Read the records and gather each line that includes "Segment".

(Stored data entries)

#####

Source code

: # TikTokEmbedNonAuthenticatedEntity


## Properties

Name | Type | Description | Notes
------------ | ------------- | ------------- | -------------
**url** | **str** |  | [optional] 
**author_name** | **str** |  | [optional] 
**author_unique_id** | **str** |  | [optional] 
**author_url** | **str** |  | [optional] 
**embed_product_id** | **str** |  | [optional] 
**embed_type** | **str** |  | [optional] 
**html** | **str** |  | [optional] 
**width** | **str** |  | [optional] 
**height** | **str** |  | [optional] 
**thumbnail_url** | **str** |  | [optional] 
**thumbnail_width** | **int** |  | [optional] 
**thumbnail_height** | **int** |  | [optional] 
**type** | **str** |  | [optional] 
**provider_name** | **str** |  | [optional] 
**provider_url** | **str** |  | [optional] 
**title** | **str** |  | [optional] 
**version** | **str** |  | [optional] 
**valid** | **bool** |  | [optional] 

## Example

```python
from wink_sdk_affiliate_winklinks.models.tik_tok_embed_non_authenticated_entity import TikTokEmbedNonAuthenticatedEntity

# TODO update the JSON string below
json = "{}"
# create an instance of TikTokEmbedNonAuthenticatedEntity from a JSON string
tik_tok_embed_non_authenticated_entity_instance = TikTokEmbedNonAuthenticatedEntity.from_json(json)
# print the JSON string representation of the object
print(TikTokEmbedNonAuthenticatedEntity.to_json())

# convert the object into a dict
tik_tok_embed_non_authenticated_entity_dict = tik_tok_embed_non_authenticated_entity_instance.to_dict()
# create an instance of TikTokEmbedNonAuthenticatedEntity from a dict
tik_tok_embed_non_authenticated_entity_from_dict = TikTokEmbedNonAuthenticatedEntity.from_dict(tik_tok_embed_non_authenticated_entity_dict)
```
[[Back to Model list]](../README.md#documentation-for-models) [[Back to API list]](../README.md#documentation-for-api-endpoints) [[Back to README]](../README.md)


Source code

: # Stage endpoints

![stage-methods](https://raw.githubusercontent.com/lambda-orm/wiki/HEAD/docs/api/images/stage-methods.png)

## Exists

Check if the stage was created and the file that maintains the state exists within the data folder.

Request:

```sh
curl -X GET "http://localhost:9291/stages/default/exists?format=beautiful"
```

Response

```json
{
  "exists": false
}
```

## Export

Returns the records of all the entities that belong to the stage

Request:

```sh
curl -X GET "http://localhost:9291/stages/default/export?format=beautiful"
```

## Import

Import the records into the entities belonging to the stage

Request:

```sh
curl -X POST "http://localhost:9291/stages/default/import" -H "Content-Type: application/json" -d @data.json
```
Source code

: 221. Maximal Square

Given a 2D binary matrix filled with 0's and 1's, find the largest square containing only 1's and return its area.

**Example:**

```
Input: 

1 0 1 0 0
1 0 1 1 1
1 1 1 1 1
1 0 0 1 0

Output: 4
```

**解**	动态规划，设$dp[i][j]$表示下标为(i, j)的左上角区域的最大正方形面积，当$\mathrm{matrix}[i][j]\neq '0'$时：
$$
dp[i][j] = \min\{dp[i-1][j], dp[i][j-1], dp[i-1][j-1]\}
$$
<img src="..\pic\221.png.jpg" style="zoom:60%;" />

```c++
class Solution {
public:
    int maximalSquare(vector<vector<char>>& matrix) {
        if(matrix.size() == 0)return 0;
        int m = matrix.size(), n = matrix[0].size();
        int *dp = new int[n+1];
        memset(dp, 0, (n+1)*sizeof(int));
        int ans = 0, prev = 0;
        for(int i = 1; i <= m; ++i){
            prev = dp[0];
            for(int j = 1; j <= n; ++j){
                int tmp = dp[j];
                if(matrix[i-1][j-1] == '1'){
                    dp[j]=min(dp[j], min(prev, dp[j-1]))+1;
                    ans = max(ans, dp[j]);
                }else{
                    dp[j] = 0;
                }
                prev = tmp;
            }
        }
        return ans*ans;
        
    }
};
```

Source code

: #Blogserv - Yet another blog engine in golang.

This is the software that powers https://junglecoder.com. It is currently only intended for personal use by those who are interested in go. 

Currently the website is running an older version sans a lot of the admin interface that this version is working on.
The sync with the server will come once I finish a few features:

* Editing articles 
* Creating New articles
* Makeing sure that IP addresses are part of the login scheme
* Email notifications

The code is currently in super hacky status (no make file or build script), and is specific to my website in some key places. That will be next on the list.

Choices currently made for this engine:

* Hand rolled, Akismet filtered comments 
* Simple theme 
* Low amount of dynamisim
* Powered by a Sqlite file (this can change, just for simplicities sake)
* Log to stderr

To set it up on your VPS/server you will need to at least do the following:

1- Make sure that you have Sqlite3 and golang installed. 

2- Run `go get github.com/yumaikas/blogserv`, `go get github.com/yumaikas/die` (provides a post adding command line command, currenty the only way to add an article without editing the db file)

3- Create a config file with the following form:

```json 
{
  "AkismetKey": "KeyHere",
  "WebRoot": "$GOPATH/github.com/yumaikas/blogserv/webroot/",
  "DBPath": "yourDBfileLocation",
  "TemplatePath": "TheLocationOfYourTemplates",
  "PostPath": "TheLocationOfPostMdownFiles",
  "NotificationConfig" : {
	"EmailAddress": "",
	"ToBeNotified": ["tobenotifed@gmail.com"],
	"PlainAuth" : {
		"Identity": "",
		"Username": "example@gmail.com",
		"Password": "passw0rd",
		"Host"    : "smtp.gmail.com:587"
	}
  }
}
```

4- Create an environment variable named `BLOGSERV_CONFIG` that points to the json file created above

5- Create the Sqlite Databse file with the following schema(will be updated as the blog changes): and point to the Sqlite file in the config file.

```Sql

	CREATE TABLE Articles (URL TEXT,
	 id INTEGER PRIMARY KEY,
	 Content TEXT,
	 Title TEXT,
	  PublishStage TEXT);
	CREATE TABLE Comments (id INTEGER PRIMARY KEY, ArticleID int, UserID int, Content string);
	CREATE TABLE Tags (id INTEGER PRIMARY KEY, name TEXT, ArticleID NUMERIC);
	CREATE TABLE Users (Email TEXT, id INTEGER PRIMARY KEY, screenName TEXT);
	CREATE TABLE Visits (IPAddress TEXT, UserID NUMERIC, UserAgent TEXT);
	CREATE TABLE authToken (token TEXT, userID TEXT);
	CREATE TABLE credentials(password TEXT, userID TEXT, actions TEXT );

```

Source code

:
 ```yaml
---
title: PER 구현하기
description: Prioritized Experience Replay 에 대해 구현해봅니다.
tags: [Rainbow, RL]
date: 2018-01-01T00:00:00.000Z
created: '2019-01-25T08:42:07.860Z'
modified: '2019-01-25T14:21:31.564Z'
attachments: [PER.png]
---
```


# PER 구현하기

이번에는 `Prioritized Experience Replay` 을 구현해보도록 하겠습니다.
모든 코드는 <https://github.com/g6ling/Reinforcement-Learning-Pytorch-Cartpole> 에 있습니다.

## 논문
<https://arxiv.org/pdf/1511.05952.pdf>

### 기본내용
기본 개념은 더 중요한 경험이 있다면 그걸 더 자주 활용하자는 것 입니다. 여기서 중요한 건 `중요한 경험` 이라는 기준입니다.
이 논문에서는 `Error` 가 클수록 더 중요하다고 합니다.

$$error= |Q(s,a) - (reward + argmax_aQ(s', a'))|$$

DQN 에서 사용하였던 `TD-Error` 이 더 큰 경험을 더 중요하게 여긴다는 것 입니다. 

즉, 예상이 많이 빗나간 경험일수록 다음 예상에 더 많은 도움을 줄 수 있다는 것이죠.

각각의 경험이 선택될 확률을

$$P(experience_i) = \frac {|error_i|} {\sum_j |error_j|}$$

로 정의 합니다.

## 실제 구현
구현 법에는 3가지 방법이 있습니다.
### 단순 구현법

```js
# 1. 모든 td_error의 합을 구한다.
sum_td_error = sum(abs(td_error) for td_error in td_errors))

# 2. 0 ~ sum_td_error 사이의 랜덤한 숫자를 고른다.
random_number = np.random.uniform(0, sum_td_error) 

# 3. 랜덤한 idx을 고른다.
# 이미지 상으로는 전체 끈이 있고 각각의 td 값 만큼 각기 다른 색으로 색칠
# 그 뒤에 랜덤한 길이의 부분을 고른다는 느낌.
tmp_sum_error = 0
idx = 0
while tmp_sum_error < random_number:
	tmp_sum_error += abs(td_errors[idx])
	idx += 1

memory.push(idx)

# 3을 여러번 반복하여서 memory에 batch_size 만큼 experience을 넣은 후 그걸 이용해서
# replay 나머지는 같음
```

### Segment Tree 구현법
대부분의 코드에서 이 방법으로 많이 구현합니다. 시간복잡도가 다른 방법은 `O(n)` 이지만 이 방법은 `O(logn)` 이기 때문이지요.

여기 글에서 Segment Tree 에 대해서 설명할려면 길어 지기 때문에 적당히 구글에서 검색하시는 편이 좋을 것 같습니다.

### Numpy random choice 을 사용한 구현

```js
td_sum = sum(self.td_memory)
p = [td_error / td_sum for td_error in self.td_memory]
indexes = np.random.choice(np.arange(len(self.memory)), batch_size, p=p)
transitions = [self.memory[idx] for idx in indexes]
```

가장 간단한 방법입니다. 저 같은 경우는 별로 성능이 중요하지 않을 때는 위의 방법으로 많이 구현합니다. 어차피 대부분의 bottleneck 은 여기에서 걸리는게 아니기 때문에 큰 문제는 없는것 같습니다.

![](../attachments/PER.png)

#####

• [Response to this exercise]:
### Segment Tree 구현법
여기 글에서 Segment Tree 에 대해서 설명할려면 길어 지기 때문에 적당히 구글에서 검색하시는 편이 좋을 것 같습니다.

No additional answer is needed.